Once again, that’s the same error — putting Excel and Access in conflict.
I pressed him on it, but the conversation went nowhere. Our friend reached for irrelevancies — including the fact that he had an Access certification ten years ago. My point was different: Excel and Access are not rivals. They’re partners.
The Missing Conversation
The reality is this: on social media, nobody talks about Access. Many people don’t even know it still exists. I once mentioned Access at a meeting and someone replied, “Does it still exist?”
And when I ran polls, many respondents actually said ‘it has been discontinued’, and some even said it should be discontinued. That’s shocking, because Access is still one of the most pivotal, invisible enablers of Excel at scale.
Not only does it still exist — it is the hidden superpower that prevents “Excel Hell.” – and as noted above, leads to massive opportunities for Excel users.
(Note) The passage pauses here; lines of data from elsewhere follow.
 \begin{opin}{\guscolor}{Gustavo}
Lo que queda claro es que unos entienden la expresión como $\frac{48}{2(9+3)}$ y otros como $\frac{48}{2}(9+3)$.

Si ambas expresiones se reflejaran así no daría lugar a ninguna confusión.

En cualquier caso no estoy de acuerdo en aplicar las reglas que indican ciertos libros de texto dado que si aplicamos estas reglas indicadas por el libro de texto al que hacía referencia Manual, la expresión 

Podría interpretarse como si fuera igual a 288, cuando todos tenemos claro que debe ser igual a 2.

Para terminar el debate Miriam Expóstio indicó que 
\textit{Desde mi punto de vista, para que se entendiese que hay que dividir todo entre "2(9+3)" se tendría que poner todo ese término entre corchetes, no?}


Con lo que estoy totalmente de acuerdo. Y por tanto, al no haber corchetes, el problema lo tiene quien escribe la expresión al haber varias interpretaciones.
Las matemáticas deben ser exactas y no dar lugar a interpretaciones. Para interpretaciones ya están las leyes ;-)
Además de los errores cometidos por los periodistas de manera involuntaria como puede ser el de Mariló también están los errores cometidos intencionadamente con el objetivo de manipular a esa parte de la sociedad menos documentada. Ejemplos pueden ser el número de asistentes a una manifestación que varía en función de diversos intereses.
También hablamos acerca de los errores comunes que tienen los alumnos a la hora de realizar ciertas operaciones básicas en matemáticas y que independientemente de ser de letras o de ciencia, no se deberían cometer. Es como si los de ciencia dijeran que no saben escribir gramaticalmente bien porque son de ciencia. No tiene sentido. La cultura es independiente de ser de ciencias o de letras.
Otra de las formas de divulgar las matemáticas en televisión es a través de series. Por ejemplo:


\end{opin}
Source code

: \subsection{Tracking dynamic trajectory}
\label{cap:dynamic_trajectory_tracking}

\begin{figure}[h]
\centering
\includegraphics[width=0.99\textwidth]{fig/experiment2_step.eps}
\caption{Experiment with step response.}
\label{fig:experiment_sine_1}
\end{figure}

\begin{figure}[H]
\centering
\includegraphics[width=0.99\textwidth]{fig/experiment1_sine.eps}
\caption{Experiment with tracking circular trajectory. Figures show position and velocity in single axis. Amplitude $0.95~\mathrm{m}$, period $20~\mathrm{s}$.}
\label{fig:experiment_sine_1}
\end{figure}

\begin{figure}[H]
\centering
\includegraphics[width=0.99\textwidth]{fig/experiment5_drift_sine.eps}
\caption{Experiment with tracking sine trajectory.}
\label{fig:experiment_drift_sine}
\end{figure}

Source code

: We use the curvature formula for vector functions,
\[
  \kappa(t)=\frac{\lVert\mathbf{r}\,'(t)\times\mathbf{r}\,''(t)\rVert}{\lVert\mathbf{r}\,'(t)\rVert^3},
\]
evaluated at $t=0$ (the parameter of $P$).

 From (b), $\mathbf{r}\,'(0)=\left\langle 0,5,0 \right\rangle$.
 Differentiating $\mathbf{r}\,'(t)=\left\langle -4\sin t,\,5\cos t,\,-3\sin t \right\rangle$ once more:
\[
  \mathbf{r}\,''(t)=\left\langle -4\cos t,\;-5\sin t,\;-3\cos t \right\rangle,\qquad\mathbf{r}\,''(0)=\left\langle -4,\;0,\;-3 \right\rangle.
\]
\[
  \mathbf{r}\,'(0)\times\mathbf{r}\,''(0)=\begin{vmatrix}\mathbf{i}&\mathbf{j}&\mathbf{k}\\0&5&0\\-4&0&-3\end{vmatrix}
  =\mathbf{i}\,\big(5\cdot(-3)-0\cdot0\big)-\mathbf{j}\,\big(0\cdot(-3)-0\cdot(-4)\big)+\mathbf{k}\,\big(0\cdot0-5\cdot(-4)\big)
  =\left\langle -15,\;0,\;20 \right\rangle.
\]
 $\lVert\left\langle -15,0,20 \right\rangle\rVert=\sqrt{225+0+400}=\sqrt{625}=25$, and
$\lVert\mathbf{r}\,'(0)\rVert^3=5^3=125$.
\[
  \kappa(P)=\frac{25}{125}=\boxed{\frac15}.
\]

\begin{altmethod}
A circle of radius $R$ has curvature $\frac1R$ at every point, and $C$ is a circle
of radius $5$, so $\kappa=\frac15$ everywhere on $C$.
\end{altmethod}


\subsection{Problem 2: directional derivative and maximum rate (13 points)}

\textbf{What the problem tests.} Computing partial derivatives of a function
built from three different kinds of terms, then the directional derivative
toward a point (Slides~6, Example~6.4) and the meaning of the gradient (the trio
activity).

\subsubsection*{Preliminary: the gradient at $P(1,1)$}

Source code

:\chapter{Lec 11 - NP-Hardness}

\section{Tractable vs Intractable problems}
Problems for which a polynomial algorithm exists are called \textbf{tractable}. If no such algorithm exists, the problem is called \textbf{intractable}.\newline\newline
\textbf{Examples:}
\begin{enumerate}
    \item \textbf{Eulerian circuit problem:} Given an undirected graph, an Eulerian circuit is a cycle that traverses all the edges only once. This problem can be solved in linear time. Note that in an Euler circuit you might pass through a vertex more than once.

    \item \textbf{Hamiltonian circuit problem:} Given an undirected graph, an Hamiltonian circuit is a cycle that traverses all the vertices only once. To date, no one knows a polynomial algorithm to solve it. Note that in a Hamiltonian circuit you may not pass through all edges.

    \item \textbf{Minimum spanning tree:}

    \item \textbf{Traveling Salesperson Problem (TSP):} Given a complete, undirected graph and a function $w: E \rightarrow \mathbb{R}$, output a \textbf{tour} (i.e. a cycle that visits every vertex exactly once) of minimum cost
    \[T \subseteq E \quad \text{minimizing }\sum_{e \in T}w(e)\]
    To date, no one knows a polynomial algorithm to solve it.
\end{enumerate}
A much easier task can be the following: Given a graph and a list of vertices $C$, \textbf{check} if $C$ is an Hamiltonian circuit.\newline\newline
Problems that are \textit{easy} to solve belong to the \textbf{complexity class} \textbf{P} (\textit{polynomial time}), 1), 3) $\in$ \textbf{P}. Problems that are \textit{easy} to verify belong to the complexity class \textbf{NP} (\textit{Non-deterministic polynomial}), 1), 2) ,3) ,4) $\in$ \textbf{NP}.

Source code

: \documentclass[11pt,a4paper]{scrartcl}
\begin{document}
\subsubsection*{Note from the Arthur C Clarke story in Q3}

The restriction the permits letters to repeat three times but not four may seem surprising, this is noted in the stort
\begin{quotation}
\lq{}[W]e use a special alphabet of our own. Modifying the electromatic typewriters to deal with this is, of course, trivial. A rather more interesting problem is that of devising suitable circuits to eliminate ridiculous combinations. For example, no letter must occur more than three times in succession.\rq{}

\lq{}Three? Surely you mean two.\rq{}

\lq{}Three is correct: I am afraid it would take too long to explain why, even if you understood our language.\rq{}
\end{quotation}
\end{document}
The Popular Social Media Claim
So let’s cut to the chase. The claim is that you no longer need Access because ‘Power Query is a database’.
That’s a shocking statement. Because Power Query is not a database. It’s an ETL tool (Extract, Transform, Load).
Claiming Power Query replaces Access because both use words like “tables” and “joins” is like saying:
A wheelbarrow has wheels. A racing car has wheels. Therefore, a wheelbarrow is a racing car.
That’s the level of absurdity we’re dealing with.
Into the Swamp
And this is where the real damage is done. Because if you start treating Power Query as a database, you’ll end up in the swamp.
Let me explain.
There are over 50,000 tutorials and perhaps 10,000 YouTube videos showing how to consolidate budgets with Power Query. The standard pitch is always the same: external links are fragile, risky, and unstable — but Power Query removes them.
So far so good. But now you’ve introduced two deal-breakers:
- You’ve converted a live process into a batch process.
Budgets become static snapshots run by an administrator. Managers can’t collaborate in real time, and meetings grind to a halt because the result of decisions can’t be seen until the next update is distributed. - You’re sending pivot tables to managers.
Top management don’t want to navigate pivot tables. They want formatted reports, like they always had,
The result? Management is livid. Something that worked, albeit with risks, has now been broken beyond repair.
And here’s the kicker: when I asked LinkedIn experts how to solve those problems — how to restore real-time collaboration and proper reports — nobody responded. Not one.
That’s the swamp. You’ve guided your organisation straight into it.
The Solution: GET and PUT
Here’s the alternative. Here’s the sunshine outside the swamp.
- Each budget template has a PUT button. When completed, the budget lines are uploaded into an Access database sitting quietly on a shared drive.
- Each template also has a GET button. Select a region, country, or group in the dropdowns, click GET, and the template instantly retrieves the consolidated numbers — in proper, formatted reports.
- Audit trail? Simple. Click on any number and the contributing detail from individual shops is retrieved instantly.
And here’s the beauty: nobody ever opens Access. Nobody needs to know it’s even there. Excel does all the talking.
This is the hidden treasure inside Excel: built-in capability to upload (PUT) and download (GET) data with Access, seamlessly. Most people don’t even know it exists.
Avoiding the Swamp Altogether
So let’s frame it in Theodore Levitt’s terms:
The customer doesn’t want a quarter-inch drill. The customer wants a quarter-inch hole.
Power Query drills holes — but in the wrong place. Access, working with Excel, delivers the hole exactly where the customer wants it.
And once you know how to use it, you don’t just escape the swamp. You never enter it in the first place.
Final Thought
So when social media says “Excel or Access,” it’s guiding people into the swamp. When I say “Excel and Access,” I’m showing you the way out — and the way to glory, and recognition, and reward from those whose pain has been removed permanently, and spectacularly. Management.
That’s the choice. Swamp, or sunshine. Failure, or delivering exactly what management wants. The hole where it is needed.
Excel and Access: best friends for over 30 years, and still the unbeatable combination.